Um dos destaques da edição foi a criação da distinção “Seleção Queijista”, voltada exclusivamente a produtos que já haviam recebido medalha de ouro. Entre os premiados nessa categoria especial estão laticínios de diferentes estados, prova de que a excelência queijeira brasileira não tem mais um único endereço fixo. Municípios pequenos, com poucos milhares de habitantes, como é o caso de regiões da Serra da Mantiqueira, vêm se consolidando como polos gastronômicos justamente por apostarem em receitas tradicionais, muitas vezes passadas entre gerações dentro da mesma família produtora, de acordo com o Portal Queijo Coalho Brasil.
A organização do prêmio também prestou uma homenagem especial a uma pesquisadora da Universidade Federal de Viçosa, reconhecida por décadas de estudo sobre a microbiota dos queijos artesanais brasileiros. O gesto simboliza algo importante para o setor: o reconhecimento de que a ciência por trás da fermentação e da maturação tem papel tão relevante quanto a tradição na hora de explicar por que um queijo se destaca dos demais.
Feiras e encontros técnicos aquecem o calendário do setor
O fortalecimento da queijaria artesanal não aparece só nos concursos. Ao longo do primeiro semestre de 2026, uma série de feiras e encontros técnicos movimentou o setor em diferentes pontos do país. Em São Paulo, a Cinemateca Brasileira recebeu a sétima edição da Feira do Caminho do Queijo Paulista, reunindo 17 queijarias artesanais e cerca de 60 expositores entre restaurantes, cervejarias e produtores de alimentos, conforme relatou o Portal Receitas Band. O evento, criado há nove anos por um coletivo de produtores paulistas, nasceu justamente para dar mais visibilidade a queijarias que antes ficavam restritas ao circuito local.
No Paraná, outro movimento chamou atenção do setor. A terceira edição do Conecta Queijo, realizada no ecossistema de inovação Biopark, em Toledo, reuniu quase 200 participantes entre produtores, pesquisadores e representantes da indústria para debater o que especialistas já chamam de queijaria autoral brasileira. Durante o evento, um pesquisador da Universidade de Surrey, no Reino Unido, apresentou uma abordagem sobre ciência sensorial, explicando como a percepção cultural influencia diretamente a forma como o consumidor se conecta com um determinado tipo de queijo, segundo informações do Biopark Educação.
Já no interior paranaense, a cidade de Dois Vizinhos sediou a terceira edição do Inova Queijo, evento voltado a fortalecer a cadeia produtiva do leite e dos laticínios artesanais na região, reunindo produtores rurais, agroindústrias familiares e pesquisadores em uma programação de palestras e exposições, de acordo com a Rádio Educadora FM.
O que esse movimento sinaliza para quem consome e para quem produz
Para quem acompanha o setor de perto, a leitura desses números é bastante clara.
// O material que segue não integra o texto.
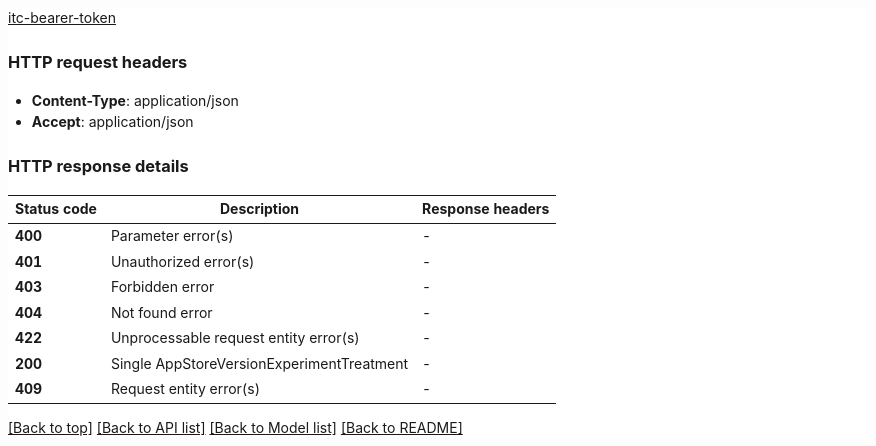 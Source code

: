 [itc-bearer-token](../README.md#itc-bearer-token)

### HTTP request headers

 - **Content-Type**: application/json
 - **Accept**: application/json


### HTTP response details
| Status code | Description | Response headers |
|-------------|-------------|------------------|
| **400** | Parameter error(s) |  -  |
| **401** | Unauthorized error(s) |  -  |
| **403** | Forbidden error |  -  |
| **404** | Not found error |  -  |
| **422** | Unprocessable request entity error(s) |  -  |
| **200** | Single AppStoreVersionExperimentTreatment |  -  |
| **409** | Request entity error(s) |  -  |

[[Back to top]](#) [[Back to API list]](../README.md#documentation-for-api-endpoints) [[Back to Model list]](../README.md#documentation-for-models) [[Back to README]](../README.md)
O crescimento nas inscrições de concursos, somado à multiplicação de feiras e encontros técnicos, mostra que a queijaria artesanal brasileira está passando por um processo de profissionalização acelerado. Produtores que antes vendiam apenas na feira da própria cidade hoje disputam medalhas nacionais e recebem visitas de pesquisadores internacionais interessados em entender as particularidades da microbiota local.
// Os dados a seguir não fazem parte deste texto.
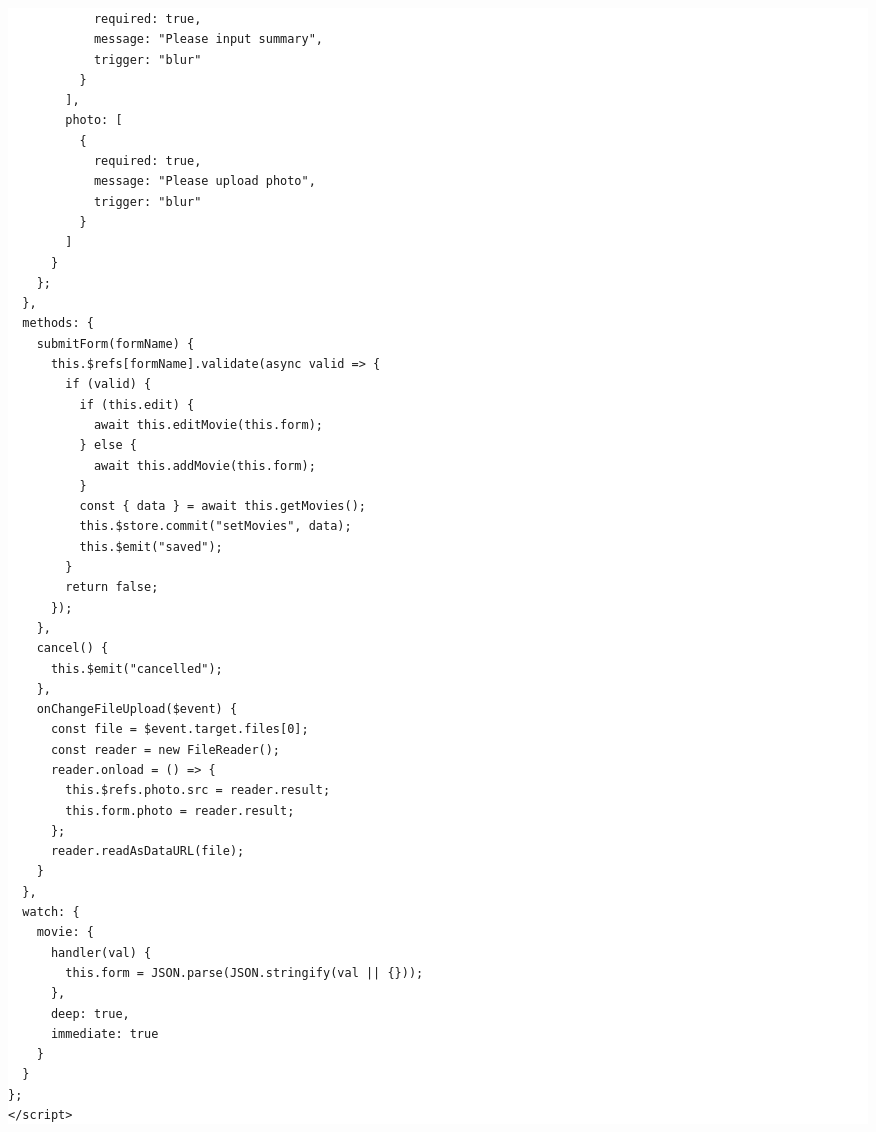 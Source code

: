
 ```
            required: true,
            message: "Please input summary",
            trigger: "blur"
          }
        ],
        photo: [
          {
            required: true,
            message: "Please upload photo",
            trigger: "blur"
          }
        ]
      }
    };
  },
  methods: {
    submitForm(formName) {
      this.$refs[formName].validate(async valid => {
        if (valid) {
          if (this.edit) {
            await this.editMovie(this.form);
          } else {
            await this.addMovie(this.form);
          }
          const { data } = await this.getMovies();
          this.$store.commit("setMovies", data);
          this.$emit("saved");
        }
        return false;
      });
    },
    cancel() {
      this.$emit("cancelled");
    },
    onChangeFileUpload($event) {
      const file = $event.target.files[0];
      const reader = new FileReader();
      reader.onload = () => {
        this.$refs.photo.src = reader.result;
        this.form.photo = reader.result;
      };
      reader.readAsDataURL(file);
    }
  },
  watch: {
    movie: {
      handler(val) {
        this.form = JSON.parse(JSON.stringify(val || {}));
      },
      deep: true,
      immediate: true
    }
  }
};
</script>
```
Do lado do consumidor, o reflexo já aparece nas prateleiras e nas mesas de restaurante. Queijos com denominação de origem, produzidos em pequenos lotes e com processos de maturação mais elaborados, deixaram de ser exclusividade de lojas especializadas e passaram a ganhar espaço em supermercados e cartas de harmonização. Esse movimento tende a se intensificar nos próximos anos, à medida que novas regiões produtoras conquistam reconhecimento e a tradição queijeira brasileira segue se diversificando entre estados e biomas diferentes.